É claro que também cá estamos para ajudar a resolver os problemas (problemas que existirão sempre e que também se renovam e inovam)…, mas já imaginou como tudo seria mais simples se o contrato pudesse funcionar como uma espécie de manual de instruções? Parece exagerado? Acredite que não. Na verdade, o contrato, para cumprir a sua missão primordial, deverá mesmo conseguir dar respostas às diversas questões que podem surgir no âmbito daquela relação específica entre trabalhador e empregador.
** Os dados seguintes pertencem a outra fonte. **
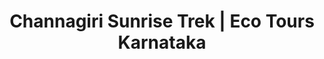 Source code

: ---
layout: trek_temp # Not to be messed with


# START OF META TAGS
title: Channagiri Sunrise Trek | Eco Tours Karnataka
trek-name: Channagiri Sunrise Trek
description: Trek through the breathtaking scenery of Channagiri with Eco Tours Karnataka. With an adrenaline-filled adventure and the best price, this weekend package is perfect for thrill-seekers. Book now!
kw: 
# END OF META DATA

type: 1-day
permalink: /trek/channagiri # NOT TO BE MESSED WITH

#  BOOK CARD
destination: channagiri
fprice: 2049
aprice: 1889
upcoming-dates: 22-04-23
r-pay-link: https://rzp.io/l/NU4BxQij
# BOOK CARD END


# QUICK INFO
duration: 1D/1N
altitude: 1440 
difficulty: Moderate
t-distance: 8 
location: Channagiri, Chikballapur
# END QUICK INFO  


# ABOUT TRIP
read-more: The journey towards Channagiri offers a breathtaking experience as you make your way to the stunning Nandi Hills located close to Bangalore, which is a popular destination for weekend getaways and trekking activities from Bengaluru.
more-content: Despite the area having a dry and barren landscape, the picturesque views of the Deccan Plateau more than make up for it. The trail leading to the summit is demanding, but reaching the top makes it all worth it, where you can enjoy your packed lunch while marveling at the captivating views of the Skandigiri and Nandi Hills nearby.

# END ABOUT TRIP

# Price
wt-pack: 1469
t-pack: 1889
dayz:
    - The fun trip starts with a pickup from 7PM.
    - Reach the trek destination, enjoy the fun tent pitching activity and retire for the day in your tents.
dayo: 
    - Start the trek at 5AM in the morning.
    - Reach the summit by 6 AM and experience a mesmerising sunrise.
    - Start descending from the summit and return to the starting point by 8 AM.
    - Have a quick Breakfast.
    - Take a quick visit to Isha foundation and head back to Bengaluru.
    - Reach Bangalore by 2:30 PM.

inclusions:
    - Forest permits
    - Tent Stay
    - Trek leader from ETK and an Experienced Naturalist
    - Unforgetable Experience with comfort and safety
    - Breakfast & Dinner

things-to-carry: 
    - Compact Backpack
    - Digital or physical copy of aadhar
    - Hydration essential - 2 one-liter water bottles
    - Protect your gear with a raincoat or bag cover
    - Illuminate your path with a torch or headlamp for night time navigation
    - Stay warm with a down or fleece jacket
    - Keep your head and ears warm with a woollen cap
    - Protect your skin from the sun with a sun cap and SPF sunscreen

category: chikkaballapur
--- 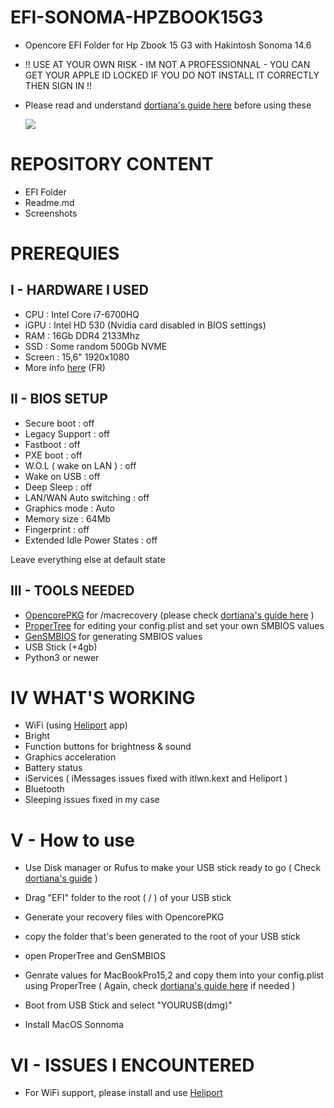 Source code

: # EFI-SONOMA-HPZBOOK15G3
- Opencore EFI Folder for Hp Zbook 15 G3 with Hakintosh Sonoma 14.6
- !! USE AT YOUR OWN RISK - IM NOT A PROFESSIONNAL - YOU CAN GET YOUR APPLE ID LOCKED IF YOU DO NOT INSTALL IT CORRECTLY THEN SIGN IN !! 
- Please read and understand [dortiana's guide here]() before using these

  ![](/EFI-SONOMA-HPZBOOK15G3/Screenshots/Sonoma.png?raw=true "")

# REPOSITORY CONTENT

- EFI Folder
- Readme.md
- Screenshots
  
# PREREQUIES

## I - HARDWARE I USED
  - CPU : Intel Core i7-6700HQ
  - iGPU : Intel HD 530 (Nvidia card disabled in BIOS settings)
  - RAM : 16Gb DDR4 2133Mhz
  - SSD : Some random 500Gb NVME
  - Screen : 15,6" 1920x1080
  - More info [here](https://support.hp.com/ca-fr/document/c04956278) (FR)
    
## II - BIOS SETUP
  - Secure boot : off
  - Legacy Support : off
  - Fastboot : off
  - PXE boot : off
  - W.O.L ( wake on LAN ) : off
  - Wake on USB : off
  - Deep Sleep : off
  - LAN/WAN Auto switching : off
  - Graphics mode : Auto
  - Memory size : 64Mb
  - Fingerprint : off
  - Extended Idle Power States : off

  Leave everything else at default state
  
## III - TOOLS NEEDED

- [OpencorePKG]() for /macrecovery (please check [dortiana's guide here]() )
- [ProperTree]() for editing your config.plist and set your own SMBIOS values
- [GenSMBIOS]() for generating SMBIOS values
- USB Stick (+4gb)
- Python3 or newer

# IV WHAT'S WORKING

- WiFi (using [Heliport]() app)
- Bright
- Function buttons for brightness & sound
- Graphics acceleration
- Battery status
- iServices ( iMessages issues fixed with itlwn.kext and Heliport )
- Bluetooth
- Sleeping issues fixed in my case

# V - How to use 

- Use Disk manager or Rufus to make your USB stick ready to go ( Check [dortiana's guide]() )
- Drag "EFI" folder to the root ( / ) of your USB stick
- Generate your recovery files with OpencorePKG 

- copy the folder that's been generated to the root of your USB stick
- open ProperTree and GenSMBIOS
- Genrate values for MacBookPro15,2 and copy them into your config.plist using ProperTree ( Again, check [dortiana's guide here]() if needed )
- Boot from USB Stick and select "YOURUSB(dmg)"
- Install MacOS Sonnoma

# VI - ISSUES I ENCOUNTERED 

- For WiFi support, please install and use [Heliport]()


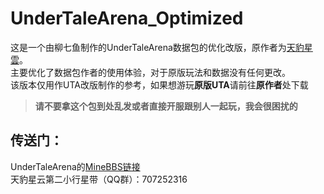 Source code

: # UnderTaleArena_Optimized
这是一个由柳七鱼制作的UnderTaleArena数据包的优化改版，原作者为[天豹星雲](https://space.bilibili.com/19856853 "天豹星雲的B站空间")。<br>
主要优化了数据包作者的使用体验，对于原版玩法和数据没有任何更改。<br>
该版本仅用作UTA改版制作的参考，如果想游玩**原版UTA**请前往**原作者**处下载<br>
>**请不要拿这个包到处乱发或者直接开服跟别人一起玩，我会很困扰的**
## 传送门：<br>
UnderTaleArena的[MineBBS链接](https://www.minebbs.com/resources/undertale-undertale-pvp.7746/ "v1.2.4")<br>
天豹星云第二小行星带（QQ群）：707252316<br>
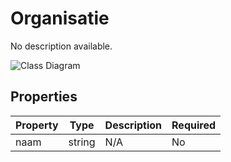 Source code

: # Organisatie

No description available.

![Class Diagram](https://github.com/CommonGateway/CustomerInteractionBundle/blob/marksuggestie/docs/schema/klant.organisatie.svg)

## Properties

| Property | Type | Description | Required |
|----------|------|-------------|----------|
| naam | string | N/A | No |
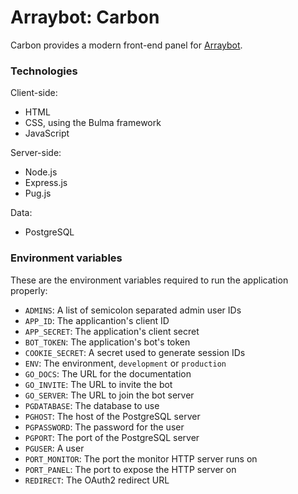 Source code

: # Arraybot: Carbon

Carbon provides a modern front-end panel for [Arraybot](https://github.com/Arraying/Arraybot).

### Technologies

Client-side:
* HTML
* CSS, using the Bulma framework
* JavaScript

Server-side:
* Node.js
* Express.js
* Pug.js

Data:
* PostgreSQL

### Environment variables

These are the environment variables required to run the application properly:
* `ADMINS`: A list of semicolon separated admin user IDs
* `APP_ID`: The applicantion's client ID
* `APP_SECRET`: The application's client secret
* `BOT_TOKEN`: The application's bot's token
* `COOKIE_SECRET`: A secret used to generate session IDs
* `ENV`: The environment, `development` or `production`
* `GO_DOCS`: The URL for the documentation
* `GO_INVITE`: The URL to invite the bot
* `GO_SERVER`: The URL to join the bot server
* `PGDATABASE`: The database to use
* `PGHOST`: The host of the PostgreSQL server
* `PGPASSWORD`: The password for the user
* `PGPORT`: The port of the PostgreSQL server
* `PGUSER`: A user
* `PORT_MONITOR`: The port the monitor HTTP server runs on
* `PORT_PANEL`: The port to expose the HTTP server on
* `REDIRECT`: The OAuth2 redirect URL
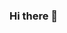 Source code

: ### Hi there 🫣

<!--
**realabdullah/realabdullah** is a ✨ _special_ ✨ repository because its `README.md` (this file) appears on your GitHub profile.

Here are some ideas to get you started:

- 🔭 I’m currently working on ...
- 🌱 I’m currently learning ...
- 👯 I’m looking to collaborate on ...
- 🤔 I’m looking for help with ...
- 💬 Ask me about ...
- 📫 How to reach me: ...
- 😄 Pronouns: ...
- ⚡ Fun fact: ...
-->

<!-- ### About -->

<!-- - I'm frontend devloper.
- I build stuffs with attractive and elegant user interface. I'm usually found at the front-end doing one or two things (whispering to browsers).
- Check Out my site for more info [a7i](https://a7i.vercel.app/).

## GitHub Stats
<br>
<p align="center">
  <img src="https://github-readme-stats.vercel.app/api?username=realabdullah&count_private=true&show_icons=true&theme=outrun" />
  <img src="https://github-readme-streak-stats.herokuapp.com?user=realabdullah&theme=vue-dark&hide_border=true&date_format=M%20j%5B%2C%20Y%5D" />
  <img src="https://github-readme-stats.vercel.app/api/top-langs/?username=realabdullah&layout=compact" />
</p> -->
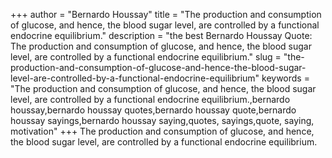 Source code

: +++
author = "Bernardo Houssay"
title = "The production and consumption of glucose, and hence, the blood sugar level, are controlled by a functional endocrine equilibrium."
description = "the best Bernardo Houssay Quote: The production and consumption of glucose, and hence, the blood sugar level, are controlled by a functional endocrine equilibrium."
slug = "the-production-and-consumption-of-glucose-and-hence-the-blood-sugar-level-are-controlled-by-a-functional-endocrine-equilibrium"
keywords = "The production and consumption of glucose, and hence, the blood sugar level, are controlled by a functional endocrine equilibrium.,bernardo houssay,bernardo houssay quotes,bernardo houssay quote,bernardo houssay sayings,bernardo houssay saying,quotes, sayings,quote, saying, motivation"
+++
The production and consumption of glucose, and hence, the blood sugar level, are controlled by a functional endocrine equilibrium.
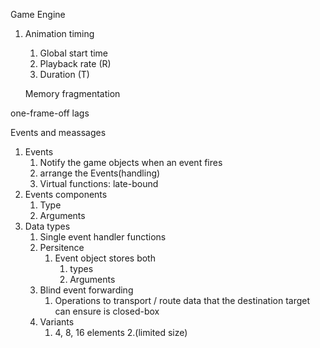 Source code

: Game Engine


1. Animation timing
   1. Global start time
   2. Playback rate (R)
   3. Duration (T)


   Memory fragmentation

one-frame-off lags


Events and meassages

1. Events
   1. Notify the game objects when an event fires
   2. arrange the Events(handling)
   3. Virtual functions: late-bound
2. Events components
   1. Type
   2. Arguments
3. Data types
   1. Single event handler functions
   2. Persitence
      1. Event object stores both
         1. types
         2. Arguments
   3. Blind event forwarding
      1. Operations to transport / route data that the destination target can ensure is closed-box
   4. Variants
      1. 4, 8, 16 elements
      2.(limited size)
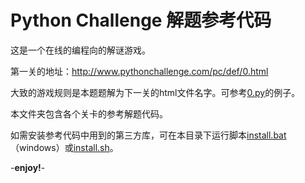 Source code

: # Python Challenge 解题参考代码

这是一个在线的编程向的解谜游戏。

第一关的地址：<http://www.pythonchallenge.com/pc/def/0.html>

大致的游戏规则是本题题解为下一关的html文件名字。可参考[0.py](./0.py)的例子。

本文件夹包含各个关卡的参考解题代码。

如需安装参考代码中用到的第三方库，可在本目录下运行脚本[install.bat](./install.bat)（windows）或[install.sh](./install.sh)。

-**enjoy!**-
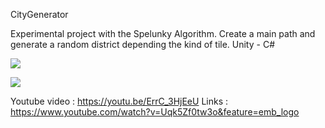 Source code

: CityGenerator

Experimental project with the Spelunky Algorithm. Create a main path and generate a random district depending the kind of tile.
Unity - C#

![](https://i.gyazo.com/a5f1e2bafb30236ce94d1ac6800c82e8.gif)

![](https://i.gyazo.com/28f170fa41556390c3a3c0ed95e4ef16.gif)

Youtube video : https://youtu.be/ErrC_3HjEeU
Links : https://www.youtube.com/watch?v=Uqk5Zf0tw3o&feature=emb_logo
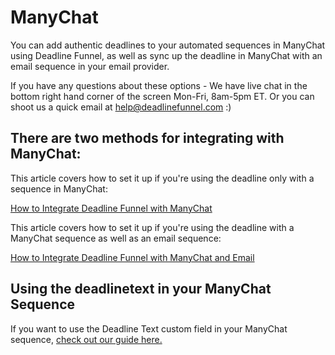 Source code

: # ManyChat

You can add authentic deadlines to your automated sequences in ManyChat using Deadline Funnel, as well as sync up the deadline in ManyChat with an email sequence in your email provider.

If you have any questions about these options - We have live chat in the bottom right hand corner of the screen Mon-Fri, 8am-5pm ET. Or you can shoot us a quick email at help@deadlinefunnel.com :\)

## There are two methods for integrating with ManyChat:

This article covers how to set it up if you're using the deadline only with a sequence in ManyChat:

[How to Integrate Deadline Funnel with ManyChat](https://documentation.deadlinefunnel.com/article/525-how-to-integrate-deadline-funnel-with-manychat)

This article covers how to set it up if you're using the deadline with a ManyChat sequence as well as an email sequence:

[How to Integrate Deadline Funnel with ManyChat and Email](https://documentation.deadlinefunnel.com/article/531-how-to-integrate-deadline-funnel-with-manychat)

## Using the deadlinetext in your ManyChat Sequence

If you want to use the Deadline Text custom field in your ManyChat sequence, [check out our guide here.](https://documentation.deadlinefunnel.com/article/616-how-to-add-the-deadlinetext-to-your-manychat-sequence)

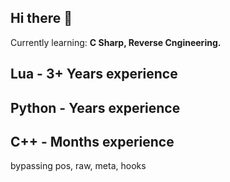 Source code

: ## Hi there 👋

Currently learning: **C Sharp, Reverse Cngineering.**

## Lua - 3+ Years experience

## Python - Years experience

## C++ - Months experience

bypassing pos, raw, meta, hooks
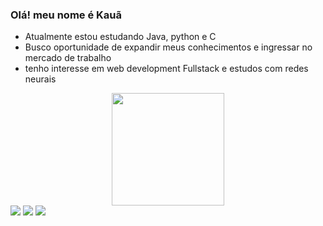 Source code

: ### Olá! meu nome é Kauã
- Atualmente estou estudando Java, python e C
- Busco oportunidade de expandir meus conhecimentos e ingressar no mercado de trabalho
- tenho interesse em web development Fullstack e estudos com redes neurais
<div align="center">
  <a href="https://github.com/kauaumnougueira">
  <img height="180em"  width = "auto" src="https://github-readme-stats-git-masterrstaa-rickstaa.vercel.app/api/top-langs/?username=kauaumnougueira&layout=compact&langs_count=7&theme=codeSTACKr"/>
</div>
<div> 
  <a href="https://instagram.com/kaua_noguei" target="_blank"><img src="https://img.shields.io/badge/-Instagram-%23E4405F?style=for-the-badge&logo=instagram&logoColor=white" target="_blank"></a>
  <a href = "mailto:kauanog9@gmail.com"><img src="https://img.shields.io/badge/-Gmail-%23333?style=for-the-badge&logo=gmail&logoColor=white" target="_blank"></a>
  <a href="https://www.linkedin.com/in/kauã-nogueira-1b62aa212/" target="_blank"><img src="https://img.shields.io/badge/-LinkedIn-%230077B5?style=for-the-badge&logo=linkedin&logoColor=white" target="_blank"></a> 

</div>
Importando, também nesta matéria, explorar e activar as potencialidades dos avanços tecnológicos permanentes, sem que isso signifique a despersonalização ou a desumanização do processo de contratação e de acompanhamento do trabalhador, e sendo esta uma área em que os solicitadores têm uma consolidada e reconhecida intervenção, não tenho dúvidas de que ainda há um caminho a fazer no que toca à simplificação e à promoção de sinergias (entre pessoas, instituições e sistemas).
E, num curto exercício de análise, baseado na experiência quotidiana e nos reportes de outros colegas de profissão, surgem logo sugestões para projectos que poderiam tornar esta relação mais eficiente, transparente e inclusiva. Além, evidentemente, do incentivo que representaria à contratação em Portugal.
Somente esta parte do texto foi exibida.